* **TASK DIRECTIONS**: The whole listing below, with no pictures, is to be repeated as it stands.

* **RECORDS TO USE**:

____________________

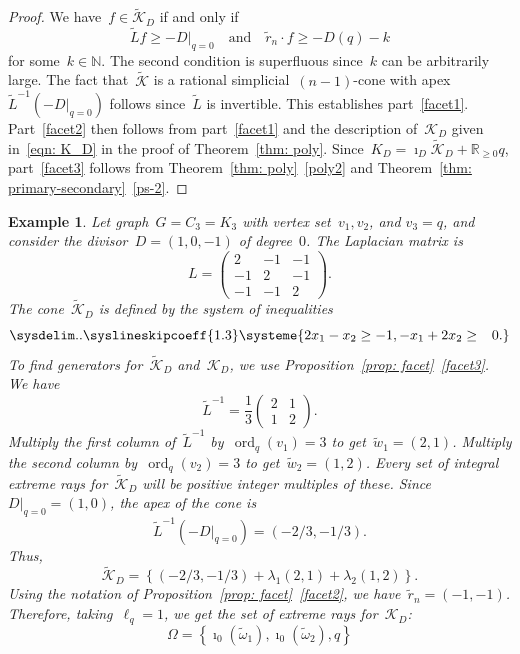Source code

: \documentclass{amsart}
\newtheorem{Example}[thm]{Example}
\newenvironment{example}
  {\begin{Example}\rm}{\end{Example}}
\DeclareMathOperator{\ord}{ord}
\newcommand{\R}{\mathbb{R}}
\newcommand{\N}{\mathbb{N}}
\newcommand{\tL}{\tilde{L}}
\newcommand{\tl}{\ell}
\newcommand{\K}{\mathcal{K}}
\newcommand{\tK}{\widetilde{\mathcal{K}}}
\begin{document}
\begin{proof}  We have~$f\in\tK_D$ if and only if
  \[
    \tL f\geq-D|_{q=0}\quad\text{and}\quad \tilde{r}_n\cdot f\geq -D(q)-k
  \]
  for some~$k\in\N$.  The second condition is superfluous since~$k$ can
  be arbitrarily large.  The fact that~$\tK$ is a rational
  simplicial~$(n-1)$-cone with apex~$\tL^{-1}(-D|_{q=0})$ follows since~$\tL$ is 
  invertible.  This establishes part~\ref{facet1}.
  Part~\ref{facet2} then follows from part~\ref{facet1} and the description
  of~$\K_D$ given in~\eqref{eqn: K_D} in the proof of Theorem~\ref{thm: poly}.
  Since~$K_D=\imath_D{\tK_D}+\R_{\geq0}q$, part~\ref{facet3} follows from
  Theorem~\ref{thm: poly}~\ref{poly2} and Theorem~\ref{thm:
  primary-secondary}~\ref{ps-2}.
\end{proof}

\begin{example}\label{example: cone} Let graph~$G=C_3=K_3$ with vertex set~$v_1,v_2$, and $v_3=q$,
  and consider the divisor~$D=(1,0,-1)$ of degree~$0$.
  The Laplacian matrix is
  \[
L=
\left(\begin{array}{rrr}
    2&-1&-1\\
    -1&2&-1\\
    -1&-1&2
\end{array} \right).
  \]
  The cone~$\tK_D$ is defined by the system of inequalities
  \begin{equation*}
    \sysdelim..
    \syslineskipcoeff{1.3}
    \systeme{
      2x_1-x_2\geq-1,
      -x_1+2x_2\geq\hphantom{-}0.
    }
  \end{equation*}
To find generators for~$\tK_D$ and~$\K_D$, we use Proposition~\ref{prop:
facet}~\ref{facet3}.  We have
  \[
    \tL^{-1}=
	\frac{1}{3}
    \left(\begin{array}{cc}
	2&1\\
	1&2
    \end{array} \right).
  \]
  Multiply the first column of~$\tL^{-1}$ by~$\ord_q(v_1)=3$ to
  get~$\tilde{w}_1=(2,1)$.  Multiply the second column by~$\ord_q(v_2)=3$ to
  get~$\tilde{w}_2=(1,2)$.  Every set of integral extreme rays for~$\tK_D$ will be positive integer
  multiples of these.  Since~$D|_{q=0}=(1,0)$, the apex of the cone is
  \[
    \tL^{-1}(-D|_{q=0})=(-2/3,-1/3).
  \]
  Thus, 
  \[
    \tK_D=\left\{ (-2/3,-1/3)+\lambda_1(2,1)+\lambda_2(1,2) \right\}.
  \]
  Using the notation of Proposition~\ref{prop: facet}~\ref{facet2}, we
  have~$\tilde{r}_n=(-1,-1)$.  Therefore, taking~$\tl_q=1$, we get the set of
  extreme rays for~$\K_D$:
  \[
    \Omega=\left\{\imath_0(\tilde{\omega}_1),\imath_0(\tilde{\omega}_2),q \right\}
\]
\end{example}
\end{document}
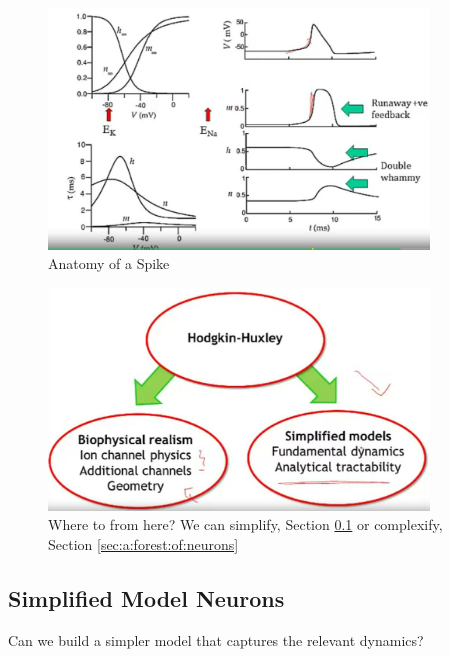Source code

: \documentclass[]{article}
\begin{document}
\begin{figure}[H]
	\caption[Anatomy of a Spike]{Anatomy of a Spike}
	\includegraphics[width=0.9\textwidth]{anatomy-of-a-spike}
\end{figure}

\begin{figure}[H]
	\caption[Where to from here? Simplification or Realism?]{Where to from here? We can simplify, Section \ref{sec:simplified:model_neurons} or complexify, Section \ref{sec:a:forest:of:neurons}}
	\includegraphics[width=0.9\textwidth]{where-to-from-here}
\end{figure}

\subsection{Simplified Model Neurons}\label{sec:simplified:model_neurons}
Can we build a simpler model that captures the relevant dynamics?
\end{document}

____________________

* **ANSWER TO THIS EXERCISE**:
Source code

: \documentclass{amsart}
\newtheorem{Example}[thm]{Example}
\newenvironment{example}
  {\begin{Example}\rm}{\end{Example}}
\DeclareMathOperator{\ord}{ord}
\newcommand{\R}{\mathbb{R}}
\newcommand{\N}{\mathbb{N}}
\newcommand{\tL}{\tilde{L}}
\newcommand{\tl}{\ell}
\newcommand{\K}{\mathcal{K}}
\newcommand{\tK}{\widetilde{\mathcal{K}}}
\begin{document}
\begin{proof}  We have~$f\in\tK_D$ if and only if
  \[
    \tL f\geq-D|_{q=0}\quad\text{and}\quad \tilde{r}_n\cdot f\geq -D(q)-k
  \]
  for some~$k\in\N$.  The second condition is superfluous since~$k$ can
  be arbitrarily large.  The fact that~$\tK$ is a rational
  simplicial~$(n-1)$-cone with apex~$\tL^{-1}(-D|_{q=0})$ follows since~$\tL$ is 
  invertible.  This establishes part~\ref{facet1}.
  Part~\ref{facet2} then follows from part~\ref{facet1} and the description
  of~$\K_D$ given in~\eqref{eqn: K_D} in the proof of Theorem~\ref{thm: poly}.
  Since~$K_D=\imath_D{\tK_D}+\R_{\geq0}q$, part~\ref{facet3} follows from
  Theorem~\ref{thm: poly}~\ref{poly2} and Theorem~\ref{thm:
  primary-secondary}~\ref{ps-2}.
\end{proof}

\begin{example}\label{example: cone} Let graph~$G=C_3=K_3$ with vertex set~$v_1,v_2$, and $v_3=q$,
  and consider the divisor~$D=(1,0,-1)$ of degree~$0$.
  The Laplacian matrix is
  \[
L=
\left(\begin{array}{rrr}
    2&-1&-1\\
    -1&2&-1\\
    -1&-1&2
\end{array} \right).
  \]
  The cone~$\tK_D$ is defined by the system of inequalities
  \begin{equation*}
    \sysdelim..
    \syslineskipcoeff{1.3}
    \systeme{
      2x_1-x_2\geq-1,
      -x_1+2x_2\geq\hphantom{-}0.
    }
  \end{equation*}
To find generators for~$\tK_D$ and~$\K_D$, we use Proposition~\ref{prop:
facet}~\ref{facet3}.  We have
  \[
    \tL^{-1}=
	\frac{1}{3}
    \left(\begin{array}{cc}
	2&1\\
	1&2
    \end{array} \right).
  \]
  Multiply the first column of~$\tL^{-1}$ by~$\ord_q(v_1)=3$ to
  get~$\tilde{w}_1=(2,1)$.  Multiply the second column by~$\ord_q(v_2)=3$ to
  get~$\tilde{w}_2=(1,2)$.  Every set of integral extreme rays for~$\tK_D$ will be positive integer
  multiples of these.  Since~$D|_{q=0}=(1,0)$, the apex of the cone is
  \[
    \tL^{-1}(-D|_{q=0})=(-2/3,-1/3).
  \]
  Thus, 
  \[
    \tK_D=\left\{ (-2/3,-1/3)+\lambda_1(2,1)+\lambda_2(1,2) \right\}.
  \]
  Using the notation of Proposition~\ref{prop: facet}~\ref{facet2}, we
  have~$\tilde{r}_n=(-1,-1)$.  Therefore, taking~$\tl_q=1$, we get the set of
  extreme rays for~$\K_D$:
  \[
    \Omega=\left\{\imath_0(\tilde{\omega}_1),\imath_0(\tilde{\omega}_2),q \right\}
\]
\end{example}
\end{document}
Source code

: \documentclass[]{article}
\begin{document}
\begin{figure}[H]
	\caption[Anatomy of a Spike]{Anatomy of a Spike}
	\includegraphics[width=0.9\textwidth]{anatomy-of-a-spike}
\end{figure}

\begin{figure}[H]
	\caption[Where to from here? Simplification or Realism?]{Where to from here? We can simplify, Section \ref{sec:simplified:model_neurons} or complexify, Section \ref{sec:a:forest:of:neurons}}
	\includegraphics[width=0.9\textwidth]{where-to-from-here}
\end{figure}

\subsection{Simplified Model Neurons}\label{sec:simplified:model_neurons}
Can we build a simpler model that captures the relevant dynamics?
\end{document}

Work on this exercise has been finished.